I glance back at the wreckage, now a twisted, burning skeleton against the sand. The shape of the hull gnaws at me, familiar in a way I don’t like. Alliance design cues, stripped of markings, modified for speed and stealth.
“So you didn’t just wander in,” I say quietly.
I look back down at her, really look this time.
She’s human. That much is obvious. Not local, though. Her skin is too pale for this sun, even accounting for shock. Her hands are scarred in ways that speak of work, not leisure. Pilot’s calluses.
“Who are you?” I murmur.
Her answer is a shallow breath and nothing more.
Staying here isn’t an option. The smoke will draw attention. Bandits. Scavengers. Worse.
Sweetwater sits far enough out to be defensible, close enough to reach if I move fast.
I glance at the seedlings strapped to the crawler, then back at her unconscious form.
“Looks like you’re coming with me,” I tell her.
I lift her carefully, adjusting my grip to support her head and injured arm. She groans faintly, brow creasing, but doesn’t wake.
“Easy,” I murmur again, the word becoming a habit. “I’ve got you.”
The crawler feels suddenly smaller as I settle her onto it, rigging restraints to keep her stable. I secure her with more care than strictly necessary, double-checking every strap.
The engine rumbles to life beneath my hands as I climb back into the driver’s seat.

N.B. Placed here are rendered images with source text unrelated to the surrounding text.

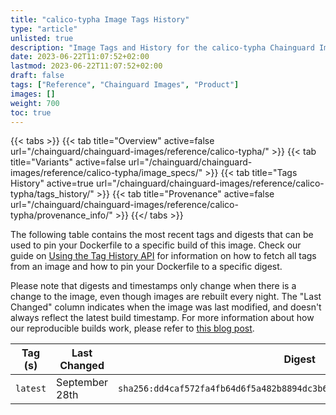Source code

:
 ```yaml
---
title: "calico-typha Image Tags History"
type: "article"
unlisted: true
description: "Image Tags and History for the calico-typha Chainguard Image"
date: 2023-06-22T11:07:52+02:00
lastmod: 2023-06-22T11:07:52+02:00
draft: false
tags: ["Reference", "Chainguard Images", "Product"]
images: []
weight: 700
toc: true
---
```


{{< tabs >}}
{{< tab title="Overview" active=false url="/chainguard/chainguard-images/reference/calico-typha/" >}}
{{< tab title="Variants" active=false url="/chainguard/chainguard-images/reference/calico-typha/image_specs/" >}}
{{< tab title="Tags History" active=true url="/chainguard/chainguard-images/reference/calico-typha/tags_history/" >}}
{{< tab title="Provenance" active=false url="/chainguard/chainguard-images/reference/calico-typha/provenance_info/" >}}
{{</ tabs >}}

The following table contains the most recent tags and digests that can be used to pin your Dockerfile to a specific build of this image. Check our guide on [Using the Tag History API](/chainguard/chainguard-images/using-the-tag-history-api/) for information on how to fetch all tags from an image and how to pin your Dockerfile to a specific digest.

Please note that digests and timestamps only change when there is a change to the image, even though images are rebuilt every night. The "Last Changed" column indicates when the image was last modified, and doesn't always reflect the latest build timestamp. For more information about how our reproducible builds work, please refer to [this blog post](https://www.chainguard.dev/unchained/reproducing-chainguards-reproducible-image-builds).

| Tag (s)   | Last Changed   | Digest                                                                    |
|-----------|----------------|---------------------------------------------------------------------------|
|  `latest` | September 28th | `sha256:dd4caf572fa4fb64d6f5a482b8894dc3b69f4567570d6c8124a0e75e34744450` |

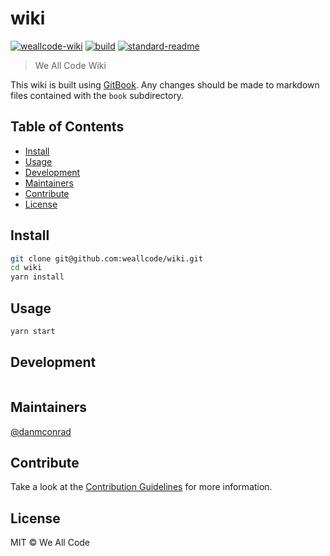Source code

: # wiki

[![weallcode-wiki](https://img.shields.io/badge/weallcode-wiki-blue.svg?style=flat)](https://wiki.weallcode.org)
[![build](https://circleci.com/gh/weallcode/wiki.svg?style=shield&circle-token=TODO)](https://circleci.com/gh/weallcode/wiki)
[![standard-readme](https://img.shields.io/badge/standard--readme-OK-green.svg?style=flat)](https://github.com/RichardLitt/standard-readme)

> We All Code Wiki

This wiki is built using [GitBook](https://toolchain.gitbook.com). Any changes should be made to markdown files contained with the `book` subdirectory.

## Table of Contents

- [Install](#install)
- [Usage](#usage)
- [Development](#development)
- [Maintainers](#maintainers)
- [Contribute](#contribute)
- [License](#license)

## Install

```bash
git clone git@github.com:weallcode/wiki.git
cd wiki
yarn install
```

## Usage

```bash
yarn start
```

## Development

```bash
```

## Maintainers

[@danmconrad](https://github.com/danmconrad)

## Contribute

Take a look at the [Contribution Guidelines](CONTRIBUTING.md) for more information.

## License

MIT © We All Code
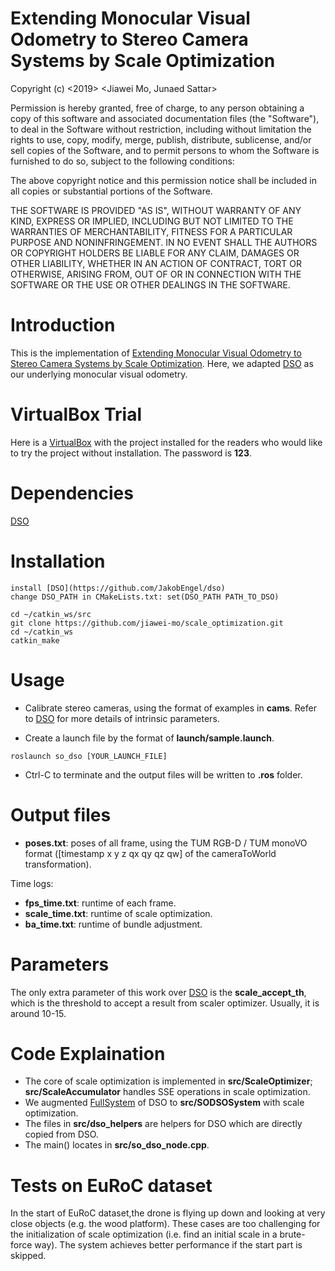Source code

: # Extending Monocular Visual Odometry to Stereo Camera Systems by Scale Optimization
Copyright (c) <2019> <Jiawei Mo, Junaed Sattar>

Permission is hereby granted, free of charge, to any person obtaining a copy of this software and associated documentation files (the "Software"), to deal in the Software without restriction, including without limitation the rights to use, copy, modify, merge, publish, distribute, sublicense, and/or sell copies of the Software, and to permit persons to whom the Software is furnished to do so, subject to the following conditions:

The above copyright notice and this permission notice shall be included in all copies or substantial portions of the Software.

THE SOFTWARE IS PROVIDED "AS IS", WITHOUT WARRANTY OF ANY KIND, EXPRESS OR IMPLIED, INCLUDING BUT NOT LIMITED TO THE WARRANTIES OF MERCHANTABILITY, FITNESS FOR A PARTICULAR PURPOSE AND NONINFRINGEMENT. IN NO EVENT SHALL THE AUTHORS OR COPYRIGHT HOLDERS BE LIABLE FOR ANY CLAIM, DAMAGES OR OTHER LIABILITY, WHETHER IN AN ACTION OF CONTRACT, TORT OR OTHERWISE, ARISING FROM, OUT OF OR IN CONNECTION WITH THE SOFTWARE OR THE USE OR OTHER DEALINGS IN THE SOFTWARE.

# Introduction
This is the implementation of [Extending Monocular Visual Odometry to Stereo Camera Systems by Scale Optimization](https://arxiv.org/abs/1905.12723). Here, we adapted [DSO](https://github.com/JakobEngel/dso) as our underlying monocular visual odometry.

# VirtualBox Trial
Here is a [VirtualBox](https://drive.google.com/file/d/1mmDkwb7FmldyFLzeeZsRPSgBfSqbZ_mD/view?usp=sharing) with the project installed for the readers who would like to try the project without installation. The password is **123**.

# Dependencies
[DSO](https://github.com/JakobEngel/dso)

# Installation
```
install [DSO](https://github.com/JakobEngel/dso)
change DSO_PATH in CMakeLists.txt: set(DSO_PATH PATH_TO_DSO)

cd ~/catkin_ws/src
git clone https://github.com/jiawei-mo/scale_optimization.git
cd ~/catkin_ws
catkin_make
```

# Usage
- Calibrate stereo cameras, using the format of examples in **cams**. Refer to [DSO](https://github.com/JakobEngel/dso) for more details of intrinsic parameters.

- Create a launch file by the format of **launch/sample.launch**.

```
roslaunch so_dso [YOUR_LAUNCH_FILE]
```

- Ctrl-C to terminate and the output files will be written to **.ros** folder.

# Output files
- **poses.txt**: poses of all frame, using the TUM RGB-D / TUM monoVO format ([timestamp x y z qx qy qz qw] of the cameraToWorld transformation).

Time logs:
- **fps_time.txt**: runtime of each frame.
- **scale_time.txt**: runtime of scale optimization.
- **ba_time.txt**: runtime of bundle adjustment.

# Parameters
The only extra parameter of this work over [DSO](https://github.com/JakobEngel/dso) is the **scale_accept_th**, which is the threshold to accept a result from scaler optimizer. Usually, it is around 10-15.

# Code Explaination
- The core of scale optimization is implemented in **src/ScaleOptimizer**; **src/ScaleAccumulator** handles SSE operations in scale optimization. 
- We augmented [FullSystem](https://github.com/JakobEngel/dso/tree/master/src/FullSystem) of DSO to **src/SODSOSystem** with scale optimization. 
- The files in **src/dso_helpers** are helpers for DSO which are directly copied from DSO. 
- The main() locates in **src/so_dso_node.cpp**.

# Tests on EuRoC dataset
In the start of EuRoC dataset,the drone is flying up down and looking at very close objects (e.g. the wood platform). These cases are too challenging for the initialization of scale optimization (i.e. find an initial scale in a brute-force way). The system achieves better performance if the start part is skipped. 
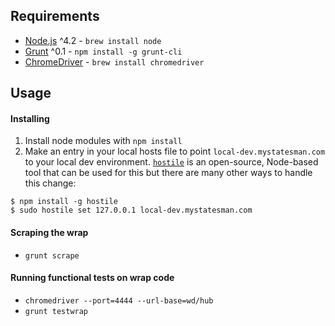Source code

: ## Requirements
- [Node.js](https://nodejs.org/) ^4.2 - `brew install node`
- [Grunt](http://gruntjs.com/) ^0.1 - `npm install -g grunt-cli`
- [ChromeDriver](https://sites.google.com/a/chromium.org/chromedriver/) - `brew install chromedriver`

## Usage

#### Installing
1. Install node modules with `npm install`
2. Make an entry in your local hosts file to point `local-dev.mystatesman.com` to your local dev environment. [`hostile`](https://github.com/feross/hostile) is an open-source, Node-based tool that can be used for this but there are many other ways to handle this change:
  ```
  $ npm install -g hostile
  $ sudo hostile set 127.0.0.1 local-dev.mystatesman.com
  ```

#### Scraping the wrap
- `grunt scrape`

#### Running functional tests on wrap code
- `chromedriver --port=4444 --url-base=wd/hub`
- `grunt testwrap`
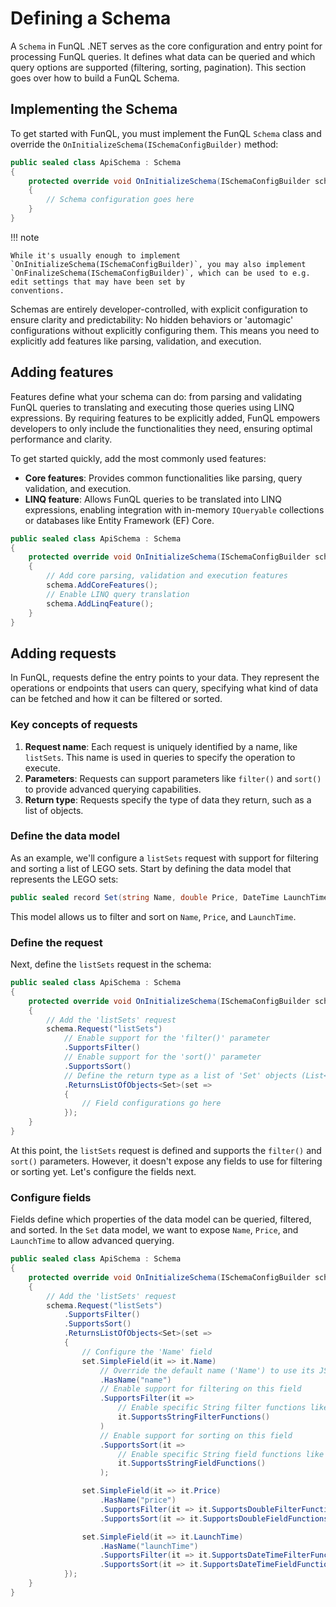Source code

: ﻿# Defining a Schema

A `Schema` in FunQL .NET serves as the core configuration and entry point for processing FunQL queries. It defines what 
data can be queried and which query options are supported (filtering, sorting, pagination). This section goes over how 
to build a FunQL Schema.

## Implementing the Schema

To get started with FunQL, you must implement the FunQL `Schema` class and override the 
`OnInitializeSchema(ISchemaConfigBuilder)` method:

```csharp
public sealed class ApiSchema : Schema
{
    protected override void OnInitializeSchema(ISchemaConfigBuilder schema)
    {
        // Schema configuration goes here
    }
}
```

!!! note

    While it's usually enough to implement `OnInitializeSchema(ISchemaConfigBuilder)`, you may also implement 
    `OnFinalizeSchema(ISchemaConfigBuilder)`, which can be used to e.g. edit settings that may have been set by 
    conventions.

Schemas are entirely developer-controlled, with explicit configuration to ensure clarity and predictability: No hidden
behaviors or 'automagic' configurations without explicitly configuring them. This means you need to explicitly add 
features like parsing, validation, and execution.

## Adding features

Features define what your schema can do: from parsing and validating FunQL queries to translating and executing those 
queries using LINQ expressions. By requiring features to be explicitly added, FunQL empowers developers to only include 
the functionalities they need, ensuring optimal performance and clarity.

To get started quickly, add the most commonly used features:

- **Core features**: Provides common functionalities like parsing, query validation, and execution.
- **LINQ feature**: Allows FunQL queries to be translated into LINQ expressions, enabling integration with in-memory 
  `IQueryable` collections or databases like Entity Framework (EF) Core.

```csharp
public sealed class ApiSchema : Schema
{
    protected override void OnInitializeSchema(ISchemaConfigBuilder schema)
    {
        // Add core parsing, validation and execution features
        schema.AddCoreFeatures();
        // Enable LINQ query translation
        schema.AddLinqFeature();
    }
}
```

## Adding requests

In FunQL, requests define the entry points to your data. They represent the operations or endpoints that users can 
query, specifying what kind of data can be fetched and how it can be filtered or sorted.

### Key concepts of requests

1. **Request name**: Each request is uniquely identified by a name, like `listSets`. This name is used in queries to 
   specify the operation to execute.
2. **Parameters**: Requests can support parameters like `filter()` and `sort()` to provide advanced querying 
   capabilities.
3. **Return type**: Requests specify the type of data they return, such as a list of objects.

### Define the data model

As an example, we'll configure a `listSets` request with support for filtering and sorting a list of LEGO sets. Start by 
defining the data model that represents the LEGO sets:

```csharp
public sealed record Set(string Name, double Price, DateTime LaunchTime);
```

This model allows us to filter and sort on `Name`, `Price`, and `LaunchTime`.

### Define the request

Next, define the `listSets` request in the schema:

```csharp 
public sealed class ApiSchema : Schema
{ 
    protected override void OnInitializeSchema(ISchemaConfigBuilder schema) 
    {        
        // Add the 'listSets' request 
        schema.Request("listSets")
            // Enable support for the 'filter()' parameter 
            .SupportsFilter()
            // Enable support for the 'sort()' parameter 
            .SupportsSort()            
            // Define the return type as a list of 'Set' objects (List<Set>)
            .ReturnsListOfObjects<Set>(set =>
            {
                // Field configurations go here
            });
    }
}
```

At this point, the `listSets` request is defined and supports the `filter()` and `sort()` parameters. However, it 
doesn't expose any fields to use for filtering or sorting yet. Let's configure the fields next.

### Configure fields

Fields define which properties of the data model can be queried, filtered, and sorted. In the `Set` data model, we want 
to expose `Name`, `Price`, and `LaunchTime` to allow advanced querying.

```csharp 
public sealed class ApiSchema : Schema
{ 
    protected override void OnInitializeSchema(ISchemaConfigBuilder schema) 
    {        
        // Add the 'listSets' request 
        schema.Request("listSets")
            .SupportsFilter()
            .SupportsSort()            
            .ReturnsListOfObjects<Set>(set =>
            {
                // Configure the 'Name' field
                set.SimpleField(it => it.Name)
                    // Override the default name ('Name') to use its JSON name
                    .HasName("name")
                    // Enable support for filtering on this field
                    .SupportsFilter(it => 
                        // Enable specific String filter functions like 'has()'
                        it.SupportsStringFilterFunctions()
                    )
                    // Enable support for sorting on this field
                    .SupportsSort(it => 
                        // Enable specific String field functions like 'lower'
                        it.SupportsStringFieldFunctions()
                    );

                set.SimpleField(it => it.Price)
                    .HasName("price")
                    .SupportsFilter(it => it.SupportsDoubleFilterFunctions())
                    .SupportsSort(it => it.SupportsDoubleFieldFunctions());

                set.SimpleField(it => it.LaunchTime)
                    .HasName("launchTime")
                    .SupportsFilter(it => it.SupportsDateTimeFilterFunctions())
                    .SupportsSort(it => it.SupportsDateTimeFieldFunctions());
            });
    }
}
```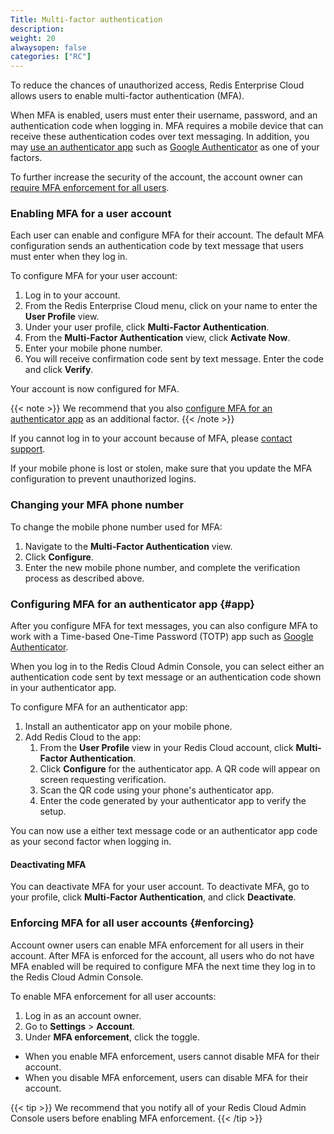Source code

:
```yaml
---
Title: Multi-factor authentication
description:
weight: 20
alwaysopen: false
categories: ["RC"]
---
```


To reduce the chances of unauthorized access, Redis Enterprise Cloud allows users to enable multi-factor authentication (MFA).

When MFA is enabled, users must enter their username, password, and an authentication code when logging in. MFA requires a mobile device that can receive these authentication codes over text messaging. In addition, you may [use an authenticator app](#app) such as [Google Authenticator](https://en.wikipedia.org/wiki/Google_Authenticator) as one of your factors.

To further increase the security of the account, the account owner can [require MFA enforcement for all users](#enforcing).

### Enabling MFA for a user account

Each user can enable and configure MFA for their account.
The default MFA configuration sends an authentication code by text message that users must enter when they log in.

To configure MFA for your user account:

1. Log in to your account.
2. From the Redis Enterprise Cloud menu, click on your name to enter the **User Profile** view.
3. Under your user profile, click **Multi-Factor Authentication**.
4. From the **Multi-Factor Authentication** view, click **Activate Now**.
5. Enter your mobile phone number.
6. You will receive confirmation code sent by text message. Enter the code and click **Verify**.

Your account is now configured for MFA.

{{< note >}}
We recommend that you also [configure MFA for an authenticator app](#app) as an additional factor.
{{< /note >}}

If you cannot log in to your account because of MFA, please [contact support](https://redislabs.com/company/support/).

If your mobile phone is lost or stolen, make sure that you update the MFA configuration to prevent unauthorized logins.


### Changing your MFA phone number

To change the mobile phone number used for MFA:

1. Navigate to the **Multi-Factor Authentication** view.
1. Click **Configure**.
1. Enter the new mobile phone number, and complete the verification process as described above.


### Configuring MFA for an authenticator app {#app}

After you configure MFA for text messages, you can also configure MFA to work with a Time-based One-Time Password (TOTP) app such as [Google Authenticator](https://en.wikipedia.org/wiki/Google_Authenticator).

When you log in to the Redis Cloud Admin Console, you can select  either an authentication code sent by text message or an authentication code shown in your authenticator app.

To configure MFA for an authenticator app:

1. Install an authenticator app on your mobile phone.
1. Add Redis Cloud to the app:
    1. From the **User Profile** view in your Redis Cloud account, click **Multi-Factor Authentication**.
    1. Click **Configure** for the authenticator app. A QR code will appear on screen requesting verification.
    1. Scan the QR code using your phone's authenticator app.
    1. Enter the code generated by your authenticator app to verify the setup.

You can now use a either text message code or an authenticator app code as your second factor when logging in.

#### Deactivating MFA

You can deactivate MFA for your user account. To deactivate MFA, go to your profile, click **Multi-Factor Authentication**, and click **Deactivate**.

### Enforcing MFA for all user accounts {#enforcing}

Account owner users can enable MFA enforcement for all users in their account.
After MFA is enforced for the account, all users who do not have MFA enabled will be required to configure MFA the next time they log in to the Redis Cloud Admin Console.

To enable MFA enforcement for all user accounts:

1. Log in as an account owner.
1. Go to **Settings** > **Account**.
1. Under **MFA enforcement**, click the toggle.

- When you enable MFA enforcement, users cannot disable MFA for their account.
- When you disable MFA enforcement, users can disable MFA for their account.

{{< tip >}}
We recommend that you notify all of your Redis Cloud Admin Console users before enabling MFA enforcement.
{{< /tip >}}
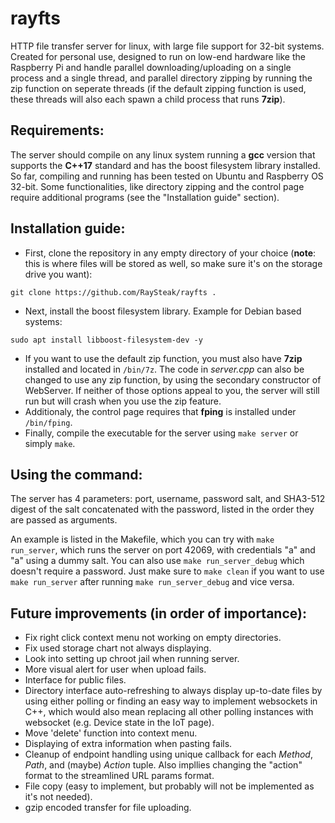 # rayfts
HTTP file transfer server for linux, with large file support for 32-bit systems. Created for personal use, designed to run on low-end hardware like the Raspberry Pi and handle parallel downloading/uploading on a single process and a single thread, and parallel directory zipping by running the zip function on seperate threads (if the default zipping function is used, these threads will also each spawn a child process that runs **7zip**).

## Requirements:
The server should compile on any linux system running a **gcc** version that supports the **C++17** standard and has the boost filesystem library installed. So far, compiling and running has been tested on Ubuntu and Raspberry OS 32-bit. Some functionalities, like directory zipping and the control page require additional programs (see the "Installation guide" section).
## Installation guide:
- First, clone the repository in any empty directory of your choice (**note**: this is where files will be stored as well, so make sure it's on the storage drive you want):
```
git clone https://github.com/RaySteak/rayfts .
```
- Next, install the boost filesystem library. Example for Debian based systems:
```
sudo apt install libboost-filesystem-dev -y
```
- If you want to use the default zip function, you must also have **7zip** installed and located in `/bin/7z`. The code in *server.cpp* can also be changed to use any zip function, by using the secondary constructor of WebServer. If neither of those options appeal to you, the server will still run but will crash when you use the zip feature.
- Additionaly, the control page requires that **fping** is installed under `/bin/fping`.
- Finally, compile the executable for the server using `make server` or simply `make`.

## Using the command:
The server has 4 parameters: port, username, password salt, and SHA3-512 digest of the salt concatenated with the password, listed in the order they are passed as arguments.

An example is listed in the Makefile, which you can try with `make run_server`, which runs the server on port 42069, with credentials "a" and "a" using a dummy salt. You can also use `make run_server_debug` which doesn't require a password. Just make sure to `make clean` if you want to use `make run_server` after running `make run_server_debug` and vice versa.

## Future improvements (in order of importance):
- Fix right click context menu not working on empty directories.
- Fix used storage chart not always displaying.
- Look into setting up chroot jail when running server.
- More visual alert for user when upload fails.
- Interface for public files.
- Directory interface auto-refreshing to always display up-to-date files by using either polling or finding an easy way to implement websockets in C++, which would also mean replacing all other polling instances with websocket (e.g. Device state in the IoT page).
- Move 'delete' function into context menu.
- Displaying of extra information when pasting fails.
- Cleanup of endpoint handling using unique callback for each *Method*, *Path*, and (maybe) *Action* tuple. Also impllies changing the "action" format to the streamlined URL params format. 
- File copy (easy to implement, but probably will not be implemented as it's not needed).
- gzip encoded transfer for file uploading.
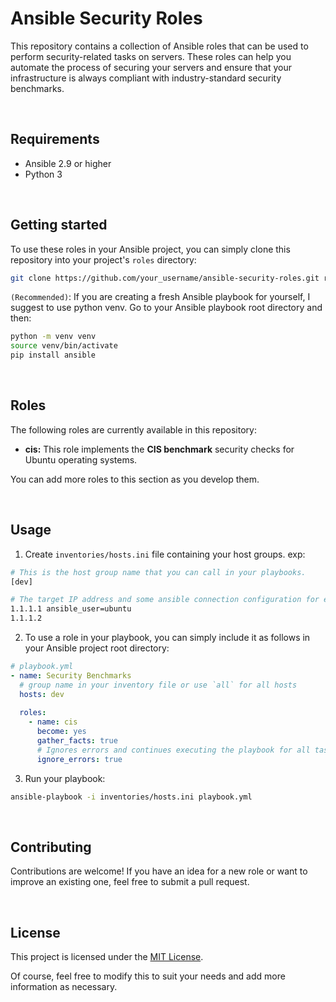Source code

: # Ansible Security Roles

This repository contains a collection of Ansible roles that can be used to perform security-related tasks on servers. These roles can help you automate the process of securing your servers and ensure that your infrastructure is always compliant with industry-standard security benchmarks.

<br>

## Requirements
* Ansible 2.9 or higher
* Python 3

<br>

## Getting started
To use these roles in your Ansible project, you can simply clone this repository into your project's `roles` directory:

```bash
git clone https://github.com/your_username/ansible-security-roles.git roles/security
```

`(Recommended)`: If you are creating a fresh Ansible playbook for yourself, I suggest to use python venv. Go to your Ansible playbook root directory and then:

```bash
python -m venv venv
source venv/bin/activate
pip install ansible
```
<br>

## Roles
The following roles are currently available in this repository:

* **cis:** This role implements the **CIS benchmark** security checks for Ubuntu operating systems.

You can add more roles to this section as you develop them.

<br>

## Usage
1. Create `inventories/hosts.ini` file containing your host groups. exp:

```bash
# This is the host group name that you can call in your playbooks.
[dev]

# The target IP address and some ansible connection configuration for each host.
1.1.1.1 ansible_user=ubuntu
1.1.1.2 
```

2. To use a role in your playbook, you can simply include it as follows in your Ansible project root directory:

```yaml
# playbook.yml
- name: Security Benchmarks
  # group name in your inventory file or use `all` for all hosts
  hosts: dev
  
  roles:
    - name: cis
      become: yes
      gather_facts: true
      # Ignores errors and continues executing the playbook for all tasks
      ignore_errors: true
```

3. Run your playbook:

```bash
ansible-playbook -i inventories/hosts.ini playbook.yml
```
<br>

## Contributing
Contributions are welcome! If you have an idea for a new role or want to improve an existing one, feel free to submit a pull request.

<br>

## License
This project is licensed under the [MIT License](https://opensource.org/licenses/MIT).

Of course, feel free to modify this to suit your needs and add more information as necessary.
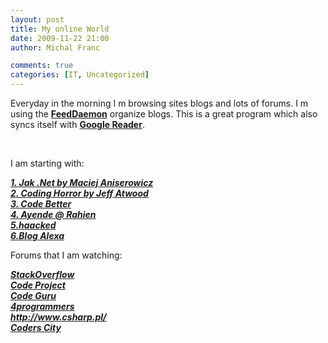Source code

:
 ```yaml
---
layout: post
title: My online World
date: 2009-11-22 21:00
author: Michal Franc

comments: true
categories: [IT, Uncategorized]
---
```

<p>Everyday in the morning I m browsing sites blogs and lots of forums. I m using the <a href="http://www.newsgator.com/individuals/feeddemon/default.aspx"><strong>FeedDaemon</strong></a> organize blogs. This is a great program which also syncs itself with <a href="http://www.google.com/reader"><strong>Google Reader</strong></a>.</p>  <p>&#160;</p>  <p>I am starting with:</p>  <p><a href="http://www.maciejaniserowicz.com/"><strong><em>1. Jak .Net by Maciej Aniserowicz </em></strong></a>    <br /><a href="http://www.codinghorror.com/blog/"><strong><em>2. Coding Horror by Jeff Atwood </em></strong></a>    <br /><a href="http://codebetter.com/blogs/"><strong><em>3. Code Better</em></strong></a>    <br /><a href="http://ayende.com/Blog/Default.aspx"><strong><em>4. Ayende @ Rahien</em></strong></a>    <br /><a href="http://haacked.com/Default.aspx"><strong><em>5.haacked</em></strong></a>    <br /><a href="http://alexba.eu/"><strong><em>6.Blog Alexa</em></strong></a></p>  <p>Forums that I am watching:</p>  <p><a href="http://stackoverflow.com/"><strong><em>StackOverflow</em></strong></a>    <br /><a href="http://www.codeproject.com/"><strong><em>Code Project</em></strong></a>    <br /><a href="http://www.codeguru.pl/"><strong><em>Code Guru</em></strong></a>    <br /><a href="http://4programmers.net/"><strong><em>4programmers</em></strong></a>    <br /><a href="http://www.csharp.pl/"><strong><em>http://www.csharp.pl/</em></strong></a>    <br /><a href="http://www.coderscity.net/"><strong><em>Coders City</em></strong></a></p>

I cast one last look at the wreckage, committing its position to memory.
Off-world ships don’t crash in my desert by accident.
“Sweetwater it is,” I say, nudging the crawler into motion.
The desert stretches out ahead, vast and unforgiving, the heat already reclaiming the ground where fire touched it. I steer away from the smoke and toward the long road home, eyes flicking between the horizon and the woman breathing shallowly beside me.
Trouble has a way of following people like her.
I have a feeling this is only the beginning.